* **Your goal**
Could you print every record below exactly as written?
━━━━━━━━━━━━━━━━━━━━━━━━━━━━━━
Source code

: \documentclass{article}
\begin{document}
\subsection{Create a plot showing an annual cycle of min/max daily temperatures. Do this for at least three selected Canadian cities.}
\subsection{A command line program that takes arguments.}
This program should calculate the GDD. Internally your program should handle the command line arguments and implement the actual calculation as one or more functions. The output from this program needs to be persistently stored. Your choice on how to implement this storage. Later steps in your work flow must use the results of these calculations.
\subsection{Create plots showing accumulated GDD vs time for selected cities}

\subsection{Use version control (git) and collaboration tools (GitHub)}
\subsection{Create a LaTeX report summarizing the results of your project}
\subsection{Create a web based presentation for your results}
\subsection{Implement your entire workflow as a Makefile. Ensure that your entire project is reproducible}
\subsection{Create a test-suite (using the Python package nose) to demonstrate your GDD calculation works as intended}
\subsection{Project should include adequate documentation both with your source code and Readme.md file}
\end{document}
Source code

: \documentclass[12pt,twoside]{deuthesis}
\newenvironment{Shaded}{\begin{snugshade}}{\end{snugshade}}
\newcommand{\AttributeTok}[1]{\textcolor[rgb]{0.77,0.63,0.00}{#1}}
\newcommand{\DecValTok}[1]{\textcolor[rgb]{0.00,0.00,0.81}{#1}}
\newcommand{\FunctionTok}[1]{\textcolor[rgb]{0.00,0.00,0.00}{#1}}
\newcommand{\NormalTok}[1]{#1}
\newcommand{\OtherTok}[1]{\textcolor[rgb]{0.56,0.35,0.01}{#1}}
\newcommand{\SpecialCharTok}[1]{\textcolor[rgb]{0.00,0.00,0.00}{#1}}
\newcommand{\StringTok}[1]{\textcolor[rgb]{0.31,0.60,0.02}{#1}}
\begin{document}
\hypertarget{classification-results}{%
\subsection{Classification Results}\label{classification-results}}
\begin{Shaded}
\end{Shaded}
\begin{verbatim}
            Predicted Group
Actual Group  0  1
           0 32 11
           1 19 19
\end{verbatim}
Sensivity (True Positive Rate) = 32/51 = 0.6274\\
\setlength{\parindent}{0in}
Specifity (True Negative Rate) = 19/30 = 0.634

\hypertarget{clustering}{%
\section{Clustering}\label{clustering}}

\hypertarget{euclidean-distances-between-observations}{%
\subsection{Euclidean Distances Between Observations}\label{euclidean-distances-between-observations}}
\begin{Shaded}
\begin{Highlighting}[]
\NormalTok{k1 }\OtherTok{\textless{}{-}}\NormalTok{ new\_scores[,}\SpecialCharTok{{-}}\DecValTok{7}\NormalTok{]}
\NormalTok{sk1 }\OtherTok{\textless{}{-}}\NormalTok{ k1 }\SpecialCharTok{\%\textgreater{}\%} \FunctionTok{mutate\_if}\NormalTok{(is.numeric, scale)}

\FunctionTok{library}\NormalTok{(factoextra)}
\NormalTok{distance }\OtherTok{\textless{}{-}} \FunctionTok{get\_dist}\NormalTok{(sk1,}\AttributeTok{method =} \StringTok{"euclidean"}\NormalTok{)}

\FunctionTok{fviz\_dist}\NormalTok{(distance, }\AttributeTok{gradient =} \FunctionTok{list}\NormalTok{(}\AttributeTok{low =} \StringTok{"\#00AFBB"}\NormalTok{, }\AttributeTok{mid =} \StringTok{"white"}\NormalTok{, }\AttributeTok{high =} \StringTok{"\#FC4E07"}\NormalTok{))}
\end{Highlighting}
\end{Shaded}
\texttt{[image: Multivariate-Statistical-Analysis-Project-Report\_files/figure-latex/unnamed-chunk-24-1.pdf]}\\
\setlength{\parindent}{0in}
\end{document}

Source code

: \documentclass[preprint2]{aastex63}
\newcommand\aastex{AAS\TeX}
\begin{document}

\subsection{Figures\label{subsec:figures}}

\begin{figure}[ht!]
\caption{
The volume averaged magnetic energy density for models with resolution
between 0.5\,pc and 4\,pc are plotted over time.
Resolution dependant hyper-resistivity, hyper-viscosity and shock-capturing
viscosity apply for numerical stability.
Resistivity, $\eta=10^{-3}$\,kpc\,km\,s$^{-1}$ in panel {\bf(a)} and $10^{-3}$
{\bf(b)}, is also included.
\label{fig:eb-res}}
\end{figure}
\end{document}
━━━━━━━━━━━━━━━━━━━━━━━━━━━━━━
* **Completed exercise**
Source code

: \documentclass{article}
\begin{document}
\subsection{Create a plot showing an annual cycle of min/max daily temperatures. Do this for at least three selected Canadian cities.}
\subsection{A command line program that takes arguments.}
This program should calculate the GDD. Internally your program should handle the command line arguments and implement the actual calculation as one or more functions. The output from this program needs to be persistently stored. Your choice on how to implement this storage. Later steps in your work flow must use the results of these calculations.
\subsection{Create plots showing accumulated GDD vs time for selected cities}

\subsection{Use version control (git) and collaboration tools (GitHub)}
\subsection{Create a LaTeX report summarizing the results of your project}
\subsection{Create a web based presentation for your results}
\subsection{Implement your entire workflow as a Makefile. Ensure that your entire project is reproducible}
\subsection{Create a test-suite (using the Python package nose) to demonstrate your GDD calculation works as intended}
\subsection{Project should include adequate documentation both with your source code and Readme.md file}
\end{document}
Source code

: \documentclass[12pt,twoside]{deuthesis}
\newenvironment{Shaded}{\begin{snugshade}}{\end{snugshade}}
\newcommand{\AttributeTok}[1]{\textcolor[rgb]{0.77,0.63,0.00}{#1}}
\newcommand{\DecValTok}[1]{\textcolor[rgb]{0.00,0.00,0.81}{#1}}
\newcommand{\FunctionTok}[1]{\textcolor[rgb]{0.00,0.00,0.00}{#1}}
\newcommand{\NormalTok}[1]{#1}
\newcommand{\OtherTok}[1]{\textcolor[rgb]{0.56,0.35,0.01}{#1}}
\newcommand{\SpecialCharTok}[1]{\textcolor[rgb]{0.00,0.00,0.00}{#1}}
\newcommand{\StringTok}[1]{\textcolor[rgb]{0.31,0.60,0.02}{#1}}
\begin{document}
\hypertarget{classification-results}{%
\subsection{Classification Results}\label{classification-results}}
\begin{Shaded}
\end{Shaded}
\begin{verbatim}
            Predicted Group
Actual Group  0  1
           0 32 11
           1 19 19
\end{verbatim}
Sensivity (True Positive Rate) = 32/51 = 0.6274\\
\setlength{\parindent}{0in}
Specifity (True Negative Rate) = 19/30 = 0.634

\hypertarget{clustering}{%
\section{Clustering}\label{clustering}}

\hypertarget{euclidean-distances-between-observations}{%
\subsection{Euclidean Distances Between Observations}\label{euclidean-distances-between-observations}}
\begin{Shaded}
\begin{Highlighting}[]
\NormalTok{k1 }\OtherTok{\textless{}{-}}\NormalTok{ new\_scores[,}\SpecialCharTok{{-}}\DecValTok{7}\NormalTok{]}
\NormalTok{sk1 }\OtherTok{\textless{}{-}}\NormalTok{ k1 }\SpecialCharTok{\%\textgreater{}\%} \FunctionTok{mutate\_if}\NormalTok{(is.numeric, scale)}

\FunctionTok{library}\NormalTok{(factoextra)}
\NormalTok{distance }\OtherTok{\textless{}{-}} \FunctionTok{get\_dist}\NormalTok{(sk1,}\AttributeTok{method =} \StringTok{"euclidean"}\NormalTok{)}

\FunctionTok{fviz\_dist}\NormalTok{(distance, }\AttributeTok{gradient =} \FunctionTok{list}\NormalTok{(}\AttributeTok{low =} \StringTok{"\#00AFBB"}\NormalTok{, }\AttributeTok{mid =} \StringTok{"white"}\NormalTok{, }\AttributeTok{high =} \StringTok{"\#FC4E07"}\NormalTok{))}
\end{Highlighting}
\end{Shaded}
\texttt{[image: Multivariate-Statistical-Analysis-Project-Report\_files/figure-latex/unnamed-chunk-24-1.pdf]}\\
\setlength{\parindent}{0in}
\end{document}

Source code

: \documentclass[preprint2]{aastex63}
\newcommand\aastex{AAS\TeX}
\begin{document}

\subsection{Figures\label{subsec:figures}}

\begin{figure}[ht!]
\caption{
The volume averaged magnetic energy density for models with resolution
between 0.5\,pc and 4\,pc are plotted over time.
Resolution dependant hyper-resistivity, hyper-viscosity and shock-capturing
viscosity apply for numerical stability.
Resistivity, $\eta=10^{-3}$\,kpc\,km\,s$^{-1}$ in panel {\bf(a)} and $10^{-3}$
{\bf(b)}, is also included.
\label{fig:eb-res}}
\end{figure}
\end{document}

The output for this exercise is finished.